(Data entries)
++++++++
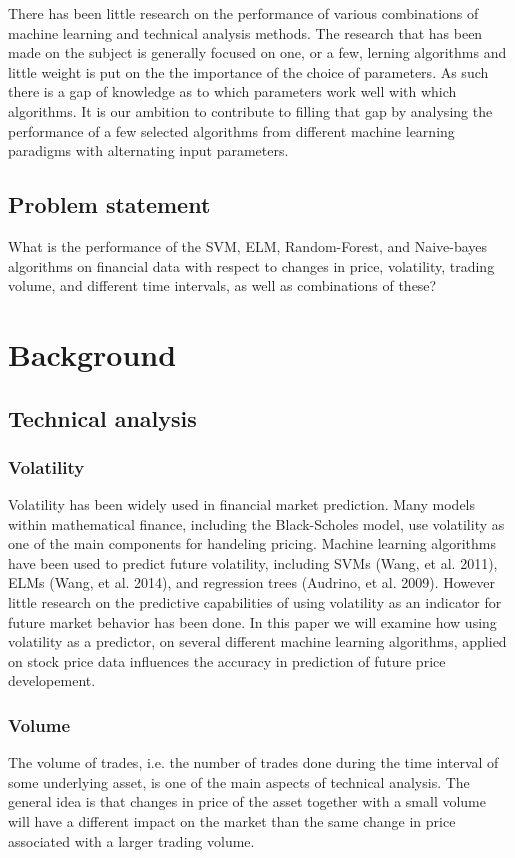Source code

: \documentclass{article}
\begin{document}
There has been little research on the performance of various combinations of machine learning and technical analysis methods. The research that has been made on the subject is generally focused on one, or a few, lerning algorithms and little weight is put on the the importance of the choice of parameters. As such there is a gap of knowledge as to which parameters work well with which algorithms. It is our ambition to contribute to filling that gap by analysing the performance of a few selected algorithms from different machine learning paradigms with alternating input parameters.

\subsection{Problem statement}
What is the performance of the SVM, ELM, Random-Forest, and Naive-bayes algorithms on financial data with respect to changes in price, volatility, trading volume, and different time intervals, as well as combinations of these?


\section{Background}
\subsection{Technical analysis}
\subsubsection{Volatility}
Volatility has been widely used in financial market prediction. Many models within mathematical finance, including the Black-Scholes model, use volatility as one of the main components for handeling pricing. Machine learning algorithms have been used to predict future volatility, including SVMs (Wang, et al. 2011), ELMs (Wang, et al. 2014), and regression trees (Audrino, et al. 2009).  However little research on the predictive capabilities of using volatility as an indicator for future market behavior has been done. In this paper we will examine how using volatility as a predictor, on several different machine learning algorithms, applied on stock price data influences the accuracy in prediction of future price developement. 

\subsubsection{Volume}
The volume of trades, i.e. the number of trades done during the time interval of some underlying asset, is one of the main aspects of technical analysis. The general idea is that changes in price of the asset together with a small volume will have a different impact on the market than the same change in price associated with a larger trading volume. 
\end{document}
++++++++
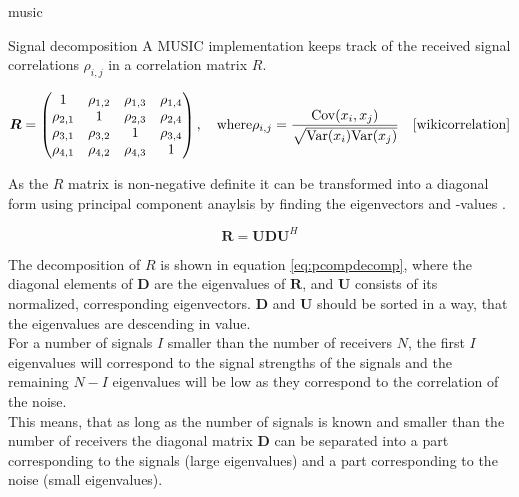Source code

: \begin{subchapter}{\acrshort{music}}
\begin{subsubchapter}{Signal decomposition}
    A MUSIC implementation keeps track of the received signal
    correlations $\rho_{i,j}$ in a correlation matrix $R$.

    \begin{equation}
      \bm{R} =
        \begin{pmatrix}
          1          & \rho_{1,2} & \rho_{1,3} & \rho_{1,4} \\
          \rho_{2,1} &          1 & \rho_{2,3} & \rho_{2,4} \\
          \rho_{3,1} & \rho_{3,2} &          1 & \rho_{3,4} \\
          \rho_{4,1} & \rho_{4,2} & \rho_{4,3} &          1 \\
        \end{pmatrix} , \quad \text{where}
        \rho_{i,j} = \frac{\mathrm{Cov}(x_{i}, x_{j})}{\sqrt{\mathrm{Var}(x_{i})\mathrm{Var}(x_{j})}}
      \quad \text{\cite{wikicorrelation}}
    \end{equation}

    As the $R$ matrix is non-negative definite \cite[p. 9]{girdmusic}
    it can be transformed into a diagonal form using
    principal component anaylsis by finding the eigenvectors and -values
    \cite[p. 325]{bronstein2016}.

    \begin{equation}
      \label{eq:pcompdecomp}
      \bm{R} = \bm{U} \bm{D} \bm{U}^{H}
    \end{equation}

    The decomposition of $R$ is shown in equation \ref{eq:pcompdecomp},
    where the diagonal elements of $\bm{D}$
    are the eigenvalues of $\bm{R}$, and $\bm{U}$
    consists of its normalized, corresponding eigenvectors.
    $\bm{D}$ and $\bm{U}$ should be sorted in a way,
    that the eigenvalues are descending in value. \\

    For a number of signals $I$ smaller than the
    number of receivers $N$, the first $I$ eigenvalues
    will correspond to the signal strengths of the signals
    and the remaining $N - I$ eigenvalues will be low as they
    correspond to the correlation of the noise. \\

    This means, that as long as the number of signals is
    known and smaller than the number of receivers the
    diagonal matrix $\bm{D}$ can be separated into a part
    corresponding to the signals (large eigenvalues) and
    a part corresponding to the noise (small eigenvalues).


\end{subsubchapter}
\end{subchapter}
++++++++
• _TASK DIRECTIONS_
From the entries, report each line that includes the word "noise".

• _OUTPUT BELOW_
    correspond to the correlation of the noise. \\
    a part corresponding to the noise (small eigenvalues).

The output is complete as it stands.